Holidays And Dates Vary

Some, like the Theravada and Tibetan traditions, follow a lunar calendar to determine the dates of festivals and holidays. The dates are therefore not fixed in the Gregorian calendar.

Others, such as the Mahayana tradition, mostly observed in East Asia, have aligned their holy dates with the Gregorian calendar.

There is variation within a tradition as well. Some holidays, such as Buddha’s Birthday or Vesak, are celebrated on different dates in different countries. In China and Hong Kong, the holiday falls on the eighth day of the fourth month of the Chinese lunar calendar. In Japan, where it is called Hanamatsuri, it falls on April 8 every year.

Many New Years

The differences in Buddhist traditions also mean that the Buddhist year starts on different days in different parts of the world.

Those who follow the Mahayana school of thought celebrate the start of their New Year on the first Full Moon in the Gregorian month of January. On the other hand, people who subscribe to the Theravada tradition start their year three days after the Full Moon in April.

In the Tibetan Buddhist tradition, the start of the lunisolar calendar is also known as Lhosar (or Losar). It falls in April or May in the Gregorian calendar.
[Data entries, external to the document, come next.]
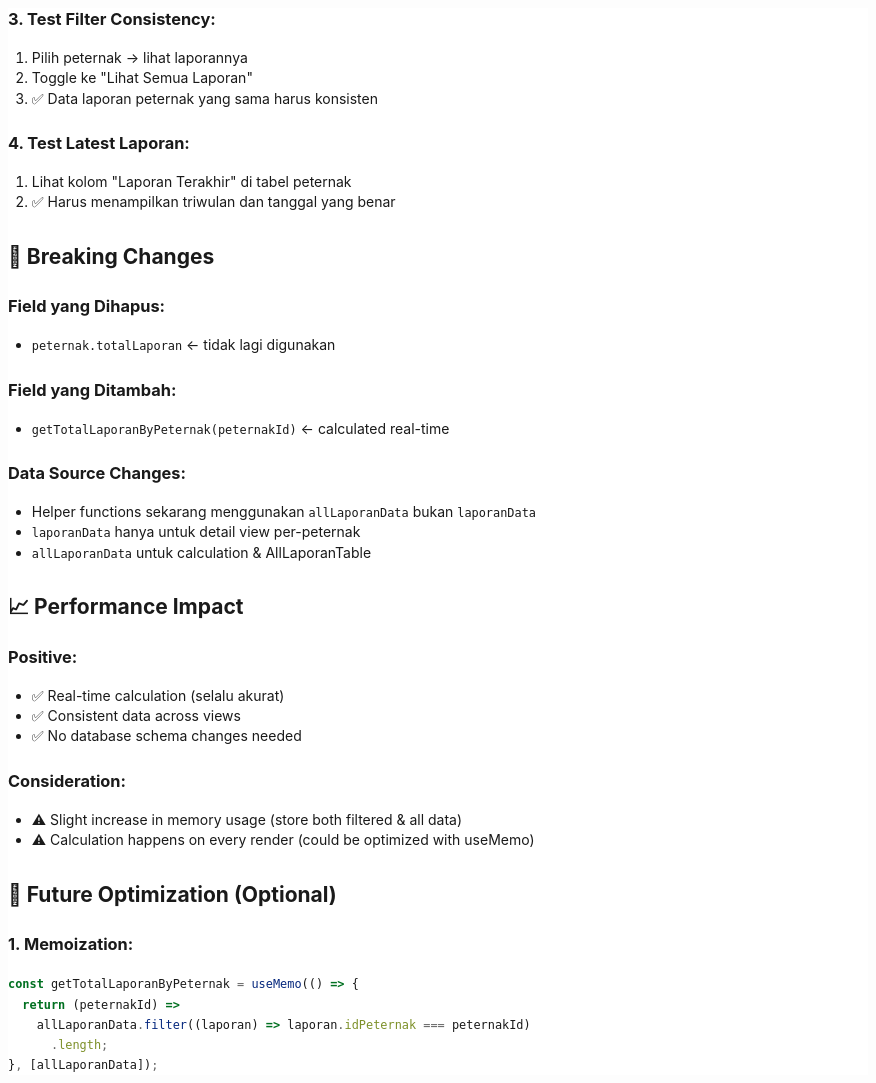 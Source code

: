 ### **3. Test Filter Consistency:**

1. Pilih peternak → lihat laporannya
2. Toggle ke "Lihat Semua Laporan"
3. ✅ Data laporan peternak yang sama harus konsisten

### **4. Test Latest Laporan:**

1. Lihat kolom "Laporan Terakhir" di tabel peternak
2. ✅ Harus menampilkan triwulan dan tanggal yang benar

## 🚨 Breaking Changes

### **Field yang Dihapus:**

- `peternak.totalLaporan` ← tidak lagi digunakan

### **Field yang Ditambah:**

- `getTotalLaporanByPeternak(peternakId)` ← calculated real-time

### **Data Source Changes:**

- Helper functions sekarang menggunakan `allLaporanData` bukan `laporanData`
- `laporanData` hanya untuk detail view per-peternak
- `allLaporanData` untuk calculation & AllLaporanTable

## 📈 Performance Impact

### **Positive:**

- ✅ Real-time calculation (selalu akurat)
- ✅ Consistent data across views
- ✅ No database schema changes needed

### **Consideration:**

- ⚠️ Slight increase in memory usage (store both filtered & all data)
- ⚠️ Calculation happens on every render (could be optimized with useMemo)

## 🔧 Future Optimization (Optional)

### **1. Memoization:**

```javascript
const getTotalLaporanByPeternak = useMemo(() => {
  return (peternakId) =>
    allLaporanData.filter((laporan) => laporan.idPeternak === peternakId)
      .length;
}, [allLaporanData]);
```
In Nepal, a similarly named festival is celebrated on different days by different communities: Tamu Lhosar falls in December or January, Sonam Lhosar in January or February, and Gyalpo Losar falls in February or March.

Japanese Buddhists celebrate the Gregorian New Year on January 1 by ringing the temple bells 108 times at the stroke of midnight. And in Thailand, the New Year is celebrated as the Songkran Festival from April 13 to April 15 every year.

Vesak: Buddha’s Birthday

Vesak, also known as Wesak, Buddha Jayanti, or Buddha Purnima, is an important Buddhist festival that celebrates the birth, life, and death of Gautama Buddha. In the Mahayana tradition, the three events are commemorated separately on three different dates, including Bodhi Day (the day of Buddha’s enlightenment) and Nirvana Day (the day of Buddha’s death). On the other hand, in the Theravada tradition, these three events are observed on the same day, which falls on the Full Moon day of the month of Vaisakha. This corresponds to April or May in the Gregorian calendar.

In Tibet, Buddha’s birth, enlightenment, and death are commemorated on the 15th day of the fourth month (Saga Dawa) of the Tibetan lunar calendar. This day usually falls in June in the Gregorian Calendar. In Taiwan, the day is celebrated on the second Sunday of May and coincides with International Mothers Day.

In 1999, the United Nations made Vesak Day an annual UN observation.